Gloo timeout unboubd buffer

I am running in a gloo timeout when I try to run gather object from the other processes:

mask_right = [None for _ in range(world_size)]
torch.distributed.all_gather_object(mask_right, all_predictions_tmp[rxn]['mask_right'])

The size of each all_predictions_tmp[rxn]['mask_right'] is quite big - of 440076 instances so I am not sure whether this might be the cause of the timeout. The above lines work when I am working with smaller objects - so I am assuming the size is an issue. Although I somehow tried batching the size of the tensor that I wanted to gather but that still did not seem to work.
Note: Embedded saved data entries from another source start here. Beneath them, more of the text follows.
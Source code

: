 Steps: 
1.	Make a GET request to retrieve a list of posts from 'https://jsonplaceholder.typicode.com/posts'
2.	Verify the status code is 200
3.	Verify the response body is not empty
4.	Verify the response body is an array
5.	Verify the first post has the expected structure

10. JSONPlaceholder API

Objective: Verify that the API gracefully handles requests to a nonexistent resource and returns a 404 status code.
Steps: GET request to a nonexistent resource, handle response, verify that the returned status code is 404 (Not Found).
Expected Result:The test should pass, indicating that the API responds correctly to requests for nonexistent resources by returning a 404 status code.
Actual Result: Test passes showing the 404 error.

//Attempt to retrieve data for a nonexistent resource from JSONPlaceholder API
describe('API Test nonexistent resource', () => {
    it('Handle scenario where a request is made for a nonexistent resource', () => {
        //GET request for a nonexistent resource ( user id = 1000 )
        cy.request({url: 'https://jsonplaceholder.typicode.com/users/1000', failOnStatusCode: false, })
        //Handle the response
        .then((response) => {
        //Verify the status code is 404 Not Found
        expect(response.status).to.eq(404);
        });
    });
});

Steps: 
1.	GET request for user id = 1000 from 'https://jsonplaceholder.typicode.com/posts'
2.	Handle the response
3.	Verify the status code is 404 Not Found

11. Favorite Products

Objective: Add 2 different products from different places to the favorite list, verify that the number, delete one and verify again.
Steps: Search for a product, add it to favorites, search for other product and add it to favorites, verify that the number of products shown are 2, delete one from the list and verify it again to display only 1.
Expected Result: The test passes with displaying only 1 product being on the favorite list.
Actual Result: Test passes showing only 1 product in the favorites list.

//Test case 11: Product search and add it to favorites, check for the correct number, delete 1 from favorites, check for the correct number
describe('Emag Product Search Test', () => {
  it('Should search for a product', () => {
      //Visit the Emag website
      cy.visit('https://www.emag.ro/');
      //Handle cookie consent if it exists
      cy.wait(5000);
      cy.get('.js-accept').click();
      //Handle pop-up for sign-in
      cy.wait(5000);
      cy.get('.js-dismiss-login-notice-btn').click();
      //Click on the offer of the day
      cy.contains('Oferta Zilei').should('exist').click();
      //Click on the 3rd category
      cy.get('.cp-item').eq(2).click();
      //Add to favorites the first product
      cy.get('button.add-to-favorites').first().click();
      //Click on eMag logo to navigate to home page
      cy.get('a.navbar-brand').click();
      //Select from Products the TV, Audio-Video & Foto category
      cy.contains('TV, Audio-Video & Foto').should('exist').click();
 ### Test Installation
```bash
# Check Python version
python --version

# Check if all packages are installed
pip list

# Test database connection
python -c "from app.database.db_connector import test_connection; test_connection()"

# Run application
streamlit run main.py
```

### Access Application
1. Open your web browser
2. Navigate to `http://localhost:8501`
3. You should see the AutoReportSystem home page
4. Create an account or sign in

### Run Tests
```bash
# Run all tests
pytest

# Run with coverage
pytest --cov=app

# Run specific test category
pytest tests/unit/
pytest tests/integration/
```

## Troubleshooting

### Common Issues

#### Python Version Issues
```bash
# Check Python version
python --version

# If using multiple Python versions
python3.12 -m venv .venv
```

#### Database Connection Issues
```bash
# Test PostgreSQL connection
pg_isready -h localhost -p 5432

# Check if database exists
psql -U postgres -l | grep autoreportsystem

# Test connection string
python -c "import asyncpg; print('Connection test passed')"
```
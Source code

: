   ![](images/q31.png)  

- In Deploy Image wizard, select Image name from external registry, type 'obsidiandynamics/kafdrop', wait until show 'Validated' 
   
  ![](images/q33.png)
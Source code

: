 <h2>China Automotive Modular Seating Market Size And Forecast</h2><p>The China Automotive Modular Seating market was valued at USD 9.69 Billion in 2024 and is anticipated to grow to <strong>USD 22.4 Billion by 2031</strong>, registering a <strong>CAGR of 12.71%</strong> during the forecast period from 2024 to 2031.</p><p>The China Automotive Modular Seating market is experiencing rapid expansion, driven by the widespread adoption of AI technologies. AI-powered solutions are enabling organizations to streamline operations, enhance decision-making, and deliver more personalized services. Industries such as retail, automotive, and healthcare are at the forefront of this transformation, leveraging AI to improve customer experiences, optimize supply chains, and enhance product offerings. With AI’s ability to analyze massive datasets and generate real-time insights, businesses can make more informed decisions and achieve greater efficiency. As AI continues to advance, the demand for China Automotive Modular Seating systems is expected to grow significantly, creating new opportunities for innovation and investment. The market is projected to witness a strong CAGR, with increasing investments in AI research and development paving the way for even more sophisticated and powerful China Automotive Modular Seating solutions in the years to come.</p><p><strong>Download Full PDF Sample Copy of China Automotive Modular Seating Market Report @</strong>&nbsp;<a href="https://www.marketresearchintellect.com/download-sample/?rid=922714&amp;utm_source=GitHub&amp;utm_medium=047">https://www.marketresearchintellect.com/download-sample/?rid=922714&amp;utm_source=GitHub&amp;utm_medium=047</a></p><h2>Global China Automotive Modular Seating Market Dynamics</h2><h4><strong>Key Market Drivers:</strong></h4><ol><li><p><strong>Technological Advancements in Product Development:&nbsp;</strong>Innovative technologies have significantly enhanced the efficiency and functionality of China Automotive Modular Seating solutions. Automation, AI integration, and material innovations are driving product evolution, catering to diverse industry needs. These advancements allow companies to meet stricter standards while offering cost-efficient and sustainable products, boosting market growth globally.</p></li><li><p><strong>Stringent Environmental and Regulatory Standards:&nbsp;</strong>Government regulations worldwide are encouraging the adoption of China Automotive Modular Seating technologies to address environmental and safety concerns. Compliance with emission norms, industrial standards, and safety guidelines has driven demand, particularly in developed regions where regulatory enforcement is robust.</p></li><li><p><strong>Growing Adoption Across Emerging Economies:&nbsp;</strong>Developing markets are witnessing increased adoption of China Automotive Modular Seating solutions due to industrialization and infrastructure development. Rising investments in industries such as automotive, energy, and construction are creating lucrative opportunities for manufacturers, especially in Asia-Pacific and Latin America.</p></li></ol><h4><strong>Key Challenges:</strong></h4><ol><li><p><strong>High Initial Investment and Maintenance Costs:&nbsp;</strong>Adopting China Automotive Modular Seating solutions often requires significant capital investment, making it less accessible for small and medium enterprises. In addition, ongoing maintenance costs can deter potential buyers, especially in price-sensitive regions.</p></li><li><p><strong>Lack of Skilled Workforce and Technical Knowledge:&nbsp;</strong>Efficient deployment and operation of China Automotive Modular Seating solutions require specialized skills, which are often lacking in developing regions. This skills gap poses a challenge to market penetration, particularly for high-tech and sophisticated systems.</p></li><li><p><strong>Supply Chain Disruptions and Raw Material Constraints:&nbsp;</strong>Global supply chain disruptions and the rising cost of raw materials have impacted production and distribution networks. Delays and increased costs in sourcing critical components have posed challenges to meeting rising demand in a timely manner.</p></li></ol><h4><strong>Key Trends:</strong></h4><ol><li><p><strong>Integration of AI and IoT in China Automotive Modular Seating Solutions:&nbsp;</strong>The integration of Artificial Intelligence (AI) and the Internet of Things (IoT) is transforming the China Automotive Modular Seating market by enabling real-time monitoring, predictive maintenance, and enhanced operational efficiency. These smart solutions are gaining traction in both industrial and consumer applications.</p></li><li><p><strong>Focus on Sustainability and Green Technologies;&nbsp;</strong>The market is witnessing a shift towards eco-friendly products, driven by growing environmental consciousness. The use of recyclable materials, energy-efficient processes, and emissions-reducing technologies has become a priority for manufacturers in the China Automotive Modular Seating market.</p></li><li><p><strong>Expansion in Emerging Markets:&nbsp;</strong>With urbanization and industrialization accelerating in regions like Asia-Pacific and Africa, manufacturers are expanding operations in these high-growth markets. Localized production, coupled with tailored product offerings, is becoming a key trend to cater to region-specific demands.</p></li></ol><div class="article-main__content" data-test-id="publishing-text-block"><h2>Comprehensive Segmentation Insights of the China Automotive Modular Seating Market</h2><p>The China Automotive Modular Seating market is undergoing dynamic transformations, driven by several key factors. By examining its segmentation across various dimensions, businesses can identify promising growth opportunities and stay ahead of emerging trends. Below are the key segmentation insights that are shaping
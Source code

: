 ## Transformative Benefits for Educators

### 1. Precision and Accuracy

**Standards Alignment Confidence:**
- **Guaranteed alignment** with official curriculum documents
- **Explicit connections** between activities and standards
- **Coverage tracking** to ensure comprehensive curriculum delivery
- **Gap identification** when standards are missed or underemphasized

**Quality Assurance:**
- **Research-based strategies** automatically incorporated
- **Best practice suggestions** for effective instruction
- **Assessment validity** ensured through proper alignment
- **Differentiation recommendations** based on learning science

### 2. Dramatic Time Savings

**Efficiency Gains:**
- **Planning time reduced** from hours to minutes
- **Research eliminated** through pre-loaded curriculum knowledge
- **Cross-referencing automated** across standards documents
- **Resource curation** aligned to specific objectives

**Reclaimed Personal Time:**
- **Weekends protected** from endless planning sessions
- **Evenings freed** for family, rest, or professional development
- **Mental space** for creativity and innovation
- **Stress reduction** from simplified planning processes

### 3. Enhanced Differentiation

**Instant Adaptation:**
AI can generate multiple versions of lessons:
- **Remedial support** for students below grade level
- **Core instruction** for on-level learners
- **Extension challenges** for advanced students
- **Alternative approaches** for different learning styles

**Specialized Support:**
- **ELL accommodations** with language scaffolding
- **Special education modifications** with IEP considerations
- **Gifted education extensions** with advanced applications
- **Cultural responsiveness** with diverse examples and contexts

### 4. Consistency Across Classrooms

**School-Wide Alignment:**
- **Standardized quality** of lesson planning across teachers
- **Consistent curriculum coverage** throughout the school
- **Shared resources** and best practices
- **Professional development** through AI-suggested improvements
Below is the full error:

Traceback (most recent call last):
  File "/home/ubuntu/NinaNotebooks/forward-synthesis/stages/model/", line 393, in <module>
  File "/home/ubuntu/NinaNotebooks/forward-synthesis/.venv/lib/python3.9/site-packages/torch/multiprocessing/", line 240, in spawn
    return start_processes(fn, args, nprocs, join, daemon, start_method='spawn')
  File "/home/ubuntu/NinaNotebooks/forward-synthesis/.venv/lib/python3.9/site-packages/torch/multiprocessing/", line 198, in start_processes
    while not context.join():
  File "/home/ubuntu/NinaNotebooks/forward-synthesis/.venv/lib/python3.9/site-packages/torch/multiprocessing/", line 160, in join
    raise ProcessRaisedException(msg, error_index,

-- Process 1 terminated with the following error:
Traceback (most recent call last):
  File "/home/ubuntu/NinaNotebooks/forward-synthesis/.venv/lib/python3.9/site-packages/torch/multiprocessing/", line 69, in _wrap
    fn(i, *args)
  File "/home/ubuntu/NinaNotebooks/forward-synthesis/stages/model/", line 268, in benchmark
    torch.distributed.all_gather_object(mask_right, all_predictions_tmp[rxn]['mask_right'][i*batch_len:(i+1)*batch_len])
  File "/home/ubuntu/NinaNotebooks/forward-synthesis/.venv/lib/python3.9/site-packages/torch/distributed/", line 1657, in all_gather_object
    all_gather(object_size_list, local_size, group=group)
  File "/home/ubuntu/NinaNotebooks/forward-synthesis/.venv/lib/python3.9/site-packages/torch/distributed/", line 2075, in all_gather
RuntimeError: [../third_party/gloo/gloo/transport/tcp/] Timed out waiting 1800000ms for send operation to complete

Any help would be great, thank you!